- Born: Clackmannan, Scotland
- Died: 23 July 1403
- Spouse: Isabel Stewart
- Children: Robert, Edward, James, Alexander, Thomas, and Helen
- Parent(s): Thomas Bruce Marjorie Charteris

= Robert Bruce, 2nd Baron of Clackmannan =

Scottish nobleman (died 1403)

Sir Robert Bruce, 2nd Baron of Clackmannan & Rate (originally Robert de Bruys; - died 23 July 1403) was the son of Thomas Bruce and Marjorie Charteris of Stenhouse.

==Background==
Robert Bruce was born in Clackmannan, Scotland, the son of Thomas Bruce and his wife Marjory. Robert received more land in Clackmannan in 1359 from his cousin, King David II, and additional land in Rate, Scotland in 1367.

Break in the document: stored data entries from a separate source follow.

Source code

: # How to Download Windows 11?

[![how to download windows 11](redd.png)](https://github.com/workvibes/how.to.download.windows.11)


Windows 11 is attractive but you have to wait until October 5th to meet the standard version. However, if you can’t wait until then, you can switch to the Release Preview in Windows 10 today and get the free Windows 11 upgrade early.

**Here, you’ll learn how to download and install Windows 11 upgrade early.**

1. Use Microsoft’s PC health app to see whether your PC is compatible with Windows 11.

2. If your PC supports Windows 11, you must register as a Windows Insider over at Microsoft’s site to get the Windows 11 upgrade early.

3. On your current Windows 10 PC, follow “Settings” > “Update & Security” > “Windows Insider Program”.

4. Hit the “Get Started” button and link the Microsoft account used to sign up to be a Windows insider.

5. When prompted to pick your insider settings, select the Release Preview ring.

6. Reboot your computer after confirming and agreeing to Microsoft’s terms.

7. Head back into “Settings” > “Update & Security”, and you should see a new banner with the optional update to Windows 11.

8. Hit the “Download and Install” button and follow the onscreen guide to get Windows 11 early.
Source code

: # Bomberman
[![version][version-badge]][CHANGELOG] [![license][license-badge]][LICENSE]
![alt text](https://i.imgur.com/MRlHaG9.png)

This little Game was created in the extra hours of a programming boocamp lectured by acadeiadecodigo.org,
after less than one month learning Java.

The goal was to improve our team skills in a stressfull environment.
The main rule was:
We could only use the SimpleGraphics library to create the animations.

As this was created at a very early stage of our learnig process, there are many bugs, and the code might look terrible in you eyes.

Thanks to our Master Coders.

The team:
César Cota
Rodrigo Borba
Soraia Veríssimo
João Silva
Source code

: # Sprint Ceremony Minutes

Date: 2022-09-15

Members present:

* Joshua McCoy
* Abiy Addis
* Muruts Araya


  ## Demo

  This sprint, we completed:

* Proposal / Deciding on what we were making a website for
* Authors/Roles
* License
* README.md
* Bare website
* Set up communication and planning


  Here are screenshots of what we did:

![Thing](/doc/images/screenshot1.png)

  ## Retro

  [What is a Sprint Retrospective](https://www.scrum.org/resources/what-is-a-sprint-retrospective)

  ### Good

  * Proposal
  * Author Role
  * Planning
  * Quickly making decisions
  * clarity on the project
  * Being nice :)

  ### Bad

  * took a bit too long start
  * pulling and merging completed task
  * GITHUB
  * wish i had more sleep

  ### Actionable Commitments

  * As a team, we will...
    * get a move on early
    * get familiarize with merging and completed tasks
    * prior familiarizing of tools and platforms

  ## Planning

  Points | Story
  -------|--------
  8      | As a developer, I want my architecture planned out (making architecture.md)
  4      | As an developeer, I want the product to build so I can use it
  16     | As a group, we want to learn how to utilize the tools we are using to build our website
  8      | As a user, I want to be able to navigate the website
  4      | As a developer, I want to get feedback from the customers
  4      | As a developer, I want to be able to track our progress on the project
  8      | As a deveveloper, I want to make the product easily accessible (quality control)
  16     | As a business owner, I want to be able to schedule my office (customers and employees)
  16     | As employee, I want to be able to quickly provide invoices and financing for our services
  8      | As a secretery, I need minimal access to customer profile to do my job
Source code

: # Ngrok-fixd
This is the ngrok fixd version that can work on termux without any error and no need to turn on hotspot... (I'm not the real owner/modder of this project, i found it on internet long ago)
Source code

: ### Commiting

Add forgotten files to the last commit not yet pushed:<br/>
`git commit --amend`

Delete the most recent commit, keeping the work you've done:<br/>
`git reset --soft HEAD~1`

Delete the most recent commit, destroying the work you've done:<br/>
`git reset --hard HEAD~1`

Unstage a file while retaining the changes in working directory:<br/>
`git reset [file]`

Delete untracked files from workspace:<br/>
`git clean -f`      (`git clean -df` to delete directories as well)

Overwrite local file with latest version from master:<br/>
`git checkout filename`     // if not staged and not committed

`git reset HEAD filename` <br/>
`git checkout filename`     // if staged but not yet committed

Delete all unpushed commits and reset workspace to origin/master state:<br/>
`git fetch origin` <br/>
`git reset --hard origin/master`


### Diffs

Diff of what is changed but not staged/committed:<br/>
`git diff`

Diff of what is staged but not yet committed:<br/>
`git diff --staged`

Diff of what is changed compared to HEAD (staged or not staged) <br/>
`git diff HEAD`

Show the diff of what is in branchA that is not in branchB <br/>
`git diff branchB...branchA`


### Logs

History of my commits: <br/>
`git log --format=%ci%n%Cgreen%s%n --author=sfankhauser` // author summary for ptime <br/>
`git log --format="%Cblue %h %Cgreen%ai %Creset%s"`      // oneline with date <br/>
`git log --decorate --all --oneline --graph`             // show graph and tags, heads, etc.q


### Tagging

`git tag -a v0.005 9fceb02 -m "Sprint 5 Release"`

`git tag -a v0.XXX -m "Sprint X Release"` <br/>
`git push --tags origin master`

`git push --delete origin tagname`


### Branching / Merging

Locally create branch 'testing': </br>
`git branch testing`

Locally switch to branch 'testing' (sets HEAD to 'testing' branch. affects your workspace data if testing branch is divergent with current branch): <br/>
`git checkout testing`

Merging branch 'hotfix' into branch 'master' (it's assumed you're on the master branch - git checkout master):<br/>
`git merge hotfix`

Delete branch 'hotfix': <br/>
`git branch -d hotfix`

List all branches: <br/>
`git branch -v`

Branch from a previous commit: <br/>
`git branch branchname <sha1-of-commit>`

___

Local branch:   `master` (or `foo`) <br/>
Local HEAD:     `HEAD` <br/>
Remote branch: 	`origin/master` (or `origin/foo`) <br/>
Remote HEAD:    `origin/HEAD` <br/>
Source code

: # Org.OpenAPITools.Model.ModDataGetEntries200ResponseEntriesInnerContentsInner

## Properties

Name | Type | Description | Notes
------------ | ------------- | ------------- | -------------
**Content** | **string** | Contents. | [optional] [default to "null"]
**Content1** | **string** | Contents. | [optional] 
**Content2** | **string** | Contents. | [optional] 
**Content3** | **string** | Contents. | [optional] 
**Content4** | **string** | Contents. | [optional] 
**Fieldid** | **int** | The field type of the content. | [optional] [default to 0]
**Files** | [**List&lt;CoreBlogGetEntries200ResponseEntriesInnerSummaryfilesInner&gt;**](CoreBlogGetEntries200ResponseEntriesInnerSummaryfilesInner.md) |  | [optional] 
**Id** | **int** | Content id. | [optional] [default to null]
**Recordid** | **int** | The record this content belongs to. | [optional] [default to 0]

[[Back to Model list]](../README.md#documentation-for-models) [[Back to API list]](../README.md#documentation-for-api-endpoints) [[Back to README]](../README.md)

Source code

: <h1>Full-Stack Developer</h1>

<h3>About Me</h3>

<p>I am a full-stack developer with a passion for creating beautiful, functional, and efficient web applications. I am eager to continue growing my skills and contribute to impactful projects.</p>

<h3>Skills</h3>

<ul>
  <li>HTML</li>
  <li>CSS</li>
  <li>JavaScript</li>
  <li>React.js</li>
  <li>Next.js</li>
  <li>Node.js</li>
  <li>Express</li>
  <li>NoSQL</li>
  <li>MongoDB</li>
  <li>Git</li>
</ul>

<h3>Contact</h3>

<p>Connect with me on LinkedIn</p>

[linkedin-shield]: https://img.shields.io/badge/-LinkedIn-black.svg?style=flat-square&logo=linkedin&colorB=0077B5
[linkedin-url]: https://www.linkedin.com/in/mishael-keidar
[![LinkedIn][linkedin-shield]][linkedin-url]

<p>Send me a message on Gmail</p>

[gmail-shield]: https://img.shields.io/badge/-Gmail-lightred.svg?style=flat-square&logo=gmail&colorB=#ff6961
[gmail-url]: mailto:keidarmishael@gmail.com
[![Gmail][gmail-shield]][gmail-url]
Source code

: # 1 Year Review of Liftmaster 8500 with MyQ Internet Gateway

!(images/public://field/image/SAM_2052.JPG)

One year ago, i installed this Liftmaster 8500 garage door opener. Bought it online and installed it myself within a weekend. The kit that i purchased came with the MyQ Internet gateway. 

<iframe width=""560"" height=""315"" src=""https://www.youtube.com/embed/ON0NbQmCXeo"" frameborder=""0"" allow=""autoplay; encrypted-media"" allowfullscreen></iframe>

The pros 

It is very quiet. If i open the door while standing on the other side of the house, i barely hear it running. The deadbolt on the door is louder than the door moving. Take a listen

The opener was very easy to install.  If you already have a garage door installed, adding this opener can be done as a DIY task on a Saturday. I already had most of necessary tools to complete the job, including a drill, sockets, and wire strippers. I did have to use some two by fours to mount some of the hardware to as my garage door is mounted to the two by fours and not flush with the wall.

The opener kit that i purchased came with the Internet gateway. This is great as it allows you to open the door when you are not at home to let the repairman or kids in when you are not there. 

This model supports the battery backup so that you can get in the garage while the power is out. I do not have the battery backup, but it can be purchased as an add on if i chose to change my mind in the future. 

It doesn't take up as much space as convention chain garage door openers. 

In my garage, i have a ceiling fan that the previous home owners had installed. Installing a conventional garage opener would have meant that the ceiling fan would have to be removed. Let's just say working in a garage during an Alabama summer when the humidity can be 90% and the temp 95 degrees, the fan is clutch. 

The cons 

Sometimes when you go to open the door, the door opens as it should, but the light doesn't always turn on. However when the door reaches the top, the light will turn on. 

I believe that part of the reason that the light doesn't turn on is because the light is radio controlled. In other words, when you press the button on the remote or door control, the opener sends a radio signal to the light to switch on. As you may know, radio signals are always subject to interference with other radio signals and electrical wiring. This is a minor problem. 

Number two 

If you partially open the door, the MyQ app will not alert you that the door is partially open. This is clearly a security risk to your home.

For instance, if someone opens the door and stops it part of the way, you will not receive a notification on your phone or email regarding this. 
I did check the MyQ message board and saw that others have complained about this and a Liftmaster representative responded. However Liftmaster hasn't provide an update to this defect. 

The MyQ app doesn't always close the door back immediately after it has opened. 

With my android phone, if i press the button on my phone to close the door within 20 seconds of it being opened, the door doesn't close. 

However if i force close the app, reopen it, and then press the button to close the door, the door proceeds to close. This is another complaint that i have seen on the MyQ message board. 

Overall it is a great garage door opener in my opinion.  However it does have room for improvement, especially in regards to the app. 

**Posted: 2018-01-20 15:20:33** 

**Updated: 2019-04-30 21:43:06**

He married Isabel Stewart, the daughter of Robert Stewart of Durisdeer, Dumfriesshire, with whom he had five sons and a daughter:
- Robert Bruce, 3rd Baron of Clackmannan (died c. 1405)
- Edward Bruce, of Stenhouse: Married Agnes Airth, daughter of Sir William Airth of Airth, around 1417.
- James Bruce: Bishop of Dunkeld
- Alexander Bruce
- Thomas Bruce, of Wester Kennet (who had a charter for those and other lands on 2 May 1389); and
- Helen Bruce: Married David Ross of Balnagown.

Robert was captured and killed on 23 July 1403, during the Battle of Shrewsbury, and his son Robert succeeded him as third baron.